■ Directions
Find the string "author" in the records. Copy each line that has it.

■ Data provided
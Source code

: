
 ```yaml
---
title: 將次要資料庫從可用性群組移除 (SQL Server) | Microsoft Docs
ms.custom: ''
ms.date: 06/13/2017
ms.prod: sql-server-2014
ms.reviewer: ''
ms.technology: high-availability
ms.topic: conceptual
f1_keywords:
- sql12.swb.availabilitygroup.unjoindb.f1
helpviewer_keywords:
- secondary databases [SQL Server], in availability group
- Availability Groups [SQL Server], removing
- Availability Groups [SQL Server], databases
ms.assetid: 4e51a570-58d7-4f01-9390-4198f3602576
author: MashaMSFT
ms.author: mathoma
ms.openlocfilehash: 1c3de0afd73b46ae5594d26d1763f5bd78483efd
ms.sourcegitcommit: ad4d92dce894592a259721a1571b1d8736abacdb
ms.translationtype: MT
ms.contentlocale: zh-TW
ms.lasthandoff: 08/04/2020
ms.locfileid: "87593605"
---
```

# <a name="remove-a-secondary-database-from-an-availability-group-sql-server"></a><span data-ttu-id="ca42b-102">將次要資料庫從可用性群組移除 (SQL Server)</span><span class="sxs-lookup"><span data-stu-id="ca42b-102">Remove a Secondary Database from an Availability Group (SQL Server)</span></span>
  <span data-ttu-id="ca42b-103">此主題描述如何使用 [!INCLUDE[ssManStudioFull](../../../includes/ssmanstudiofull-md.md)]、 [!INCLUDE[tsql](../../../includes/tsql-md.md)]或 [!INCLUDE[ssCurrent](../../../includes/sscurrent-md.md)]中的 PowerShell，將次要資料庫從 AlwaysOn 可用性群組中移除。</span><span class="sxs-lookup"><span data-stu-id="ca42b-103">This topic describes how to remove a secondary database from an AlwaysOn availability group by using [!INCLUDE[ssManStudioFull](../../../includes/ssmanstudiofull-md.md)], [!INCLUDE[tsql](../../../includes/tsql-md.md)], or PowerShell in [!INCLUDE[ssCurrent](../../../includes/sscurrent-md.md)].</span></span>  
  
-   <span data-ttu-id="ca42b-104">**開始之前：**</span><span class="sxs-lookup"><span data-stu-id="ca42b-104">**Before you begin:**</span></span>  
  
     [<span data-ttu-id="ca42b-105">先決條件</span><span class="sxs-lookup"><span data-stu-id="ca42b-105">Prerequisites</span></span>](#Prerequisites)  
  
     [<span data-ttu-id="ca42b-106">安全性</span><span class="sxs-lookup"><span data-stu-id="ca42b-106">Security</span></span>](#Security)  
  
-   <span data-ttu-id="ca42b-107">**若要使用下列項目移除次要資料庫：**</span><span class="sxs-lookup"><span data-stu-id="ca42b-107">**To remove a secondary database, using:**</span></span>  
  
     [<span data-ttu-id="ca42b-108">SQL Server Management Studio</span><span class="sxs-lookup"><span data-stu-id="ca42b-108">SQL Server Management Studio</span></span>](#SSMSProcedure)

■ Answer box
author: MashaMSFT
ms.author: mathoma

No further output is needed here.